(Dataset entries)
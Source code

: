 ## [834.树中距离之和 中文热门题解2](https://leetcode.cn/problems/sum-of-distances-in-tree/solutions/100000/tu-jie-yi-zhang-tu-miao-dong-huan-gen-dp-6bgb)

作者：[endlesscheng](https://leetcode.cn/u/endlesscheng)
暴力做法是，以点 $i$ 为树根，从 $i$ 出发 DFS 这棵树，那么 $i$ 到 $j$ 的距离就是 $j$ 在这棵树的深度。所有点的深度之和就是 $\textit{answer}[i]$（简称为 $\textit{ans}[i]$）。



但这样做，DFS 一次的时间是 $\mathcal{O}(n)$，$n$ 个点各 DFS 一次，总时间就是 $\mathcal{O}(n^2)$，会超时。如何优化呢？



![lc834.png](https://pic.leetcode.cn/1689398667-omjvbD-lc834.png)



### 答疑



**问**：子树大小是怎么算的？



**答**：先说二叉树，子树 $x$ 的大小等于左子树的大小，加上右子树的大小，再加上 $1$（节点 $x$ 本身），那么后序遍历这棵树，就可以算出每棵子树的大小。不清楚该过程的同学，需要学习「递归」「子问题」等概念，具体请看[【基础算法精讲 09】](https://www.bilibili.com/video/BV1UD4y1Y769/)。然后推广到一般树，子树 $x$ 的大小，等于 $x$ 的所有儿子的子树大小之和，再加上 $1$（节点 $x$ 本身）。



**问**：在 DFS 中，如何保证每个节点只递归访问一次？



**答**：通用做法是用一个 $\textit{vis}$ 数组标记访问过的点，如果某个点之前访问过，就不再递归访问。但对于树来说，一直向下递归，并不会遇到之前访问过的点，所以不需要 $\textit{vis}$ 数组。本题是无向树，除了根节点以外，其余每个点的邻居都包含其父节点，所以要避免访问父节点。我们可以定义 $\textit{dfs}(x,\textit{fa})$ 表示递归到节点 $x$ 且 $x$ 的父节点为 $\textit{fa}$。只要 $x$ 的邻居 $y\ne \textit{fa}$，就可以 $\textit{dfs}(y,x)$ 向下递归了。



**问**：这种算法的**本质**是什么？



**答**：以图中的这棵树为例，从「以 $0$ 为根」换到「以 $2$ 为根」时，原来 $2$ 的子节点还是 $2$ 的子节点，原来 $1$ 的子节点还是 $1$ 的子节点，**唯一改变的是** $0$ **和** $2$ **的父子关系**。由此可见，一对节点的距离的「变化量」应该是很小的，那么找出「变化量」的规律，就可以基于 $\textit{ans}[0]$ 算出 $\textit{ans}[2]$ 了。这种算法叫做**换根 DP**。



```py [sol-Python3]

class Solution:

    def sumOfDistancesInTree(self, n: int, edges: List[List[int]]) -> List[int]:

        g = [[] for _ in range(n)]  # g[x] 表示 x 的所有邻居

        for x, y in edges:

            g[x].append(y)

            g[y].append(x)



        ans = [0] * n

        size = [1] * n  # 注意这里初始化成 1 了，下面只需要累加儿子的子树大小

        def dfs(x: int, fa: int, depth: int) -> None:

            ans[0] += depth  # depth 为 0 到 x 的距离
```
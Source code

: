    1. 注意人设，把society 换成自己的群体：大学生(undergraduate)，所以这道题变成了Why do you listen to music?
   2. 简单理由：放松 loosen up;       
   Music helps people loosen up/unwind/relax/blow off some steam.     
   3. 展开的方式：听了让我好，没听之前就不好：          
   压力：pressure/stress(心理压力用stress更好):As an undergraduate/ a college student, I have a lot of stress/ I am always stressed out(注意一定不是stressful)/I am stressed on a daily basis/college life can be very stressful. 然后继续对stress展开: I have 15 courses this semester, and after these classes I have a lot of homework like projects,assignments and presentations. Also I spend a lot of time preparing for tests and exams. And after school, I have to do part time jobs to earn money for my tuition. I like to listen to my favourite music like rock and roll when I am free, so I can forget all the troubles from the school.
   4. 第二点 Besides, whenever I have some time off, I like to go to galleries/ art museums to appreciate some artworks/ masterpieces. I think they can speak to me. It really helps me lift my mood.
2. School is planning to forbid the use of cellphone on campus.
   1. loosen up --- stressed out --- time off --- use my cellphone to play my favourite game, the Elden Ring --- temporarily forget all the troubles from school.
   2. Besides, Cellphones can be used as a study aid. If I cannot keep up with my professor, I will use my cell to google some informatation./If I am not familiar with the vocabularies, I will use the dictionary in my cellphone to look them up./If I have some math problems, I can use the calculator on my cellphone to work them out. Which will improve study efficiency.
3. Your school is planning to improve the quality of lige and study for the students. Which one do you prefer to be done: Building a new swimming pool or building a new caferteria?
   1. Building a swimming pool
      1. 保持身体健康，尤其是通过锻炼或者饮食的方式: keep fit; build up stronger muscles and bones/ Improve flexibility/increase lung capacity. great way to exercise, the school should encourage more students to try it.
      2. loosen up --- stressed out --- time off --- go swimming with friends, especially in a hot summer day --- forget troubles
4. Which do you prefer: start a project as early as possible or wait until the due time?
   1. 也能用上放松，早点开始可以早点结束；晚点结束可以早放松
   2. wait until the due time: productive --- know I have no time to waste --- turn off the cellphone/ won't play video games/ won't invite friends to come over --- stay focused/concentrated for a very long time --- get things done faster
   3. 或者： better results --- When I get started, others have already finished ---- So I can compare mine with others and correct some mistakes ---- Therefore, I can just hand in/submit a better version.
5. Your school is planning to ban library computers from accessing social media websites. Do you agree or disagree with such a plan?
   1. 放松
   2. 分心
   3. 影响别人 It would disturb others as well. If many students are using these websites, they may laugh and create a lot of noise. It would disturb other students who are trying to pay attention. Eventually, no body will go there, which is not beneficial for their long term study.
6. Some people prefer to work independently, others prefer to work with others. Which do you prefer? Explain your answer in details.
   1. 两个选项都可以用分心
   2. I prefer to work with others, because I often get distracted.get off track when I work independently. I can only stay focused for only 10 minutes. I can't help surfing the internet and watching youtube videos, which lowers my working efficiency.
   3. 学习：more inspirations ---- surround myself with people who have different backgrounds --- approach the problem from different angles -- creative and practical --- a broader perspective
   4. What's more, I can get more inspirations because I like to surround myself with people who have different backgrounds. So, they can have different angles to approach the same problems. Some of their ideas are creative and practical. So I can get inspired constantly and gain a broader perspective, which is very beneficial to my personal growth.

[ABOUT THIS EXERCISE]
Across all the records above, find each line with "students" in it and copy it.

[EXPECTED ANSWER]
3. Your school is planning to improve the quality of lige and study for the students. Which one do you prefer to be done: Building a new swimming pool or building a new caferteria?
      1. 保持身体健康，尤其是通过锻炼或者饮食的方式: keep fit; build up stronger muscles and bones/ Improve flexibility/increase lung capacity. great way to exercise, the school should encourage more students to try it.
   3. 影响别人 It would disturb others as well. If many students are using these websites, they may laugh and create a lot of noise. It would disturb other students who are trying to pay attention. Eventually, no body will go there, which is not beneficial for their long term study.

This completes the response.